The Downtown Halifax Link system is a network of climate-controlled pedways (pedestrian tunnels and skywalks) connecting various office buildings, hotels, parkades, and entertainment venues around downtown Halifax, Nova Scotia, Canada. It is similar to Toronto's PATH or Montreal's RÉSO system, but on a much smaller scale.

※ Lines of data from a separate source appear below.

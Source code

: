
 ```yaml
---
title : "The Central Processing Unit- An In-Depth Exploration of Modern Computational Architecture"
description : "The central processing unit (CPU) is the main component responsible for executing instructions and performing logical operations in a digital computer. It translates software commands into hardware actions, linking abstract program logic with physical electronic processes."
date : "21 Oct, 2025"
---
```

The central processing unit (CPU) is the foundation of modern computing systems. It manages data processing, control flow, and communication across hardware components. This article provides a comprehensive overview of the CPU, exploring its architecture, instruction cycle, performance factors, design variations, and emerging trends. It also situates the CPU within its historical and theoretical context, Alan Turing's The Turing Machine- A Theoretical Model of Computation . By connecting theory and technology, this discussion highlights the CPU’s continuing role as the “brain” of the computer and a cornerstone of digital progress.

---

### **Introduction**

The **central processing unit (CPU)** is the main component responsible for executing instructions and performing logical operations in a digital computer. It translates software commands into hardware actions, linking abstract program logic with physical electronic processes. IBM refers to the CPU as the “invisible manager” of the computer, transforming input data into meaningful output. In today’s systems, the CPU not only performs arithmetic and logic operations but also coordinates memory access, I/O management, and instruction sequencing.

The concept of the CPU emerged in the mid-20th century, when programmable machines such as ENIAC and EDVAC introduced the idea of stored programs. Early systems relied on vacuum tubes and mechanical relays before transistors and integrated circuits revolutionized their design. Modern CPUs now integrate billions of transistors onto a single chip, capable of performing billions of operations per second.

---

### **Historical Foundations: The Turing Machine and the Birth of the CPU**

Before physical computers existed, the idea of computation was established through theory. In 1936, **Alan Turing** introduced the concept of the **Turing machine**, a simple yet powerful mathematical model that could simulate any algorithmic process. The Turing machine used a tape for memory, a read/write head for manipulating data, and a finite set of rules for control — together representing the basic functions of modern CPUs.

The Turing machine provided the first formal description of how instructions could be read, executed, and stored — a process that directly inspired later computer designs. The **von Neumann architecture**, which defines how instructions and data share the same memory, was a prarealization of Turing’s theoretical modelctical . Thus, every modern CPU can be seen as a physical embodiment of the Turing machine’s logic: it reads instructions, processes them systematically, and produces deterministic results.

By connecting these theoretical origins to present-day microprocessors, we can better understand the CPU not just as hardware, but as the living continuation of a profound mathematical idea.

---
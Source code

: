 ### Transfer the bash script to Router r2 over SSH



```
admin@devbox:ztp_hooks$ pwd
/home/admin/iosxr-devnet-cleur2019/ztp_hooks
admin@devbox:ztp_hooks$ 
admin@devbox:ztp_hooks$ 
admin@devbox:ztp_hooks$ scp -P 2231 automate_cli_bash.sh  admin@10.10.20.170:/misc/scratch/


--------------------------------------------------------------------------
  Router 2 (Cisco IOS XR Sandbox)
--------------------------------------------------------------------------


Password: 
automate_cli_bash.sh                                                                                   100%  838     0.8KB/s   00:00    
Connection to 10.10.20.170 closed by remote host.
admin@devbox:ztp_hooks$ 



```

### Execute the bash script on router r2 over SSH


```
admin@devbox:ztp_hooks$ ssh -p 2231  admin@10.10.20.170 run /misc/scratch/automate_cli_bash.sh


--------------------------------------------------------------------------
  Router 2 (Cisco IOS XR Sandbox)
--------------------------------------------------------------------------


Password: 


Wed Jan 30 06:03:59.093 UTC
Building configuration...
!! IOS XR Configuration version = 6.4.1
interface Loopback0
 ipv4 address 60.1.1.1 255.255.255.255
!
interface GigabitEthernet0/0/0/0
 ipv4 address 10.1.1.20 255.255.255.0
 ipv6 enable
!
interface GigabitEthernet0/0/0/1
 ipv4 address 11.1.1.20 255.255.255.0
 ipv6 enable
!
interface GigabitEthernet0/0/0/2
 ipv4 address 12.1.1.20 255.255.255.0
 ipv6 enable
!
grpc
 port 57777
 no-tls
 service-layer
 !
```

These walkways are all open to the public, and are convenient during inclement weather and the winter months.

==Connected buildings==
Hotels:
- The Prince George Hotel
- The Hotel Halifax (formally Delta Halifax)
- The Barrington Hotel (formally Delta Barrington)
- Marriott Halifax Harbourfront (formerly Casino Nova Scotia hotel)

Map of the Downtown Link.

Office buildings:
- TD Tower (Barrington Street)
- Barrington Tower (Scotia Square)
- Duke Tower (Scotia Square)
- Cogswell Tower (Scotia Square)
- CIBC Building (Barrington Street)
- Brunswick Place formerly Trade Mart (Scotia Square)
- World Trade and Convention Centre
- Purdy's Wharf
  - Purdy's Landing
  - Purdy's Wharf Tower 1
  - Purdy's Wharf Tower 2

Residential:
- Plaza 1881 (Brunswick Street)

Entertainment and retail:
- Scotiabank Centre
- Casino Nova Scotia
- Scotia Square Mall
- Granville Mall
- Barrington Place Shops

==Proposed connections==
Trade Centre Limited (TCL), the developers of the new Halifax Convention Centre, have sought to connect the new facility with the Downtown Halifax Link via a new tunnel along Grafton Street. Scott Ferguson, president of TCL, said that such a tunnel would help Halifax compete by linking the new centre with the existing network of hotel rooms. The tunnel is expected to cost $7-10 million. City staff are exploring possible alternatives but have not ruled the tunnel out.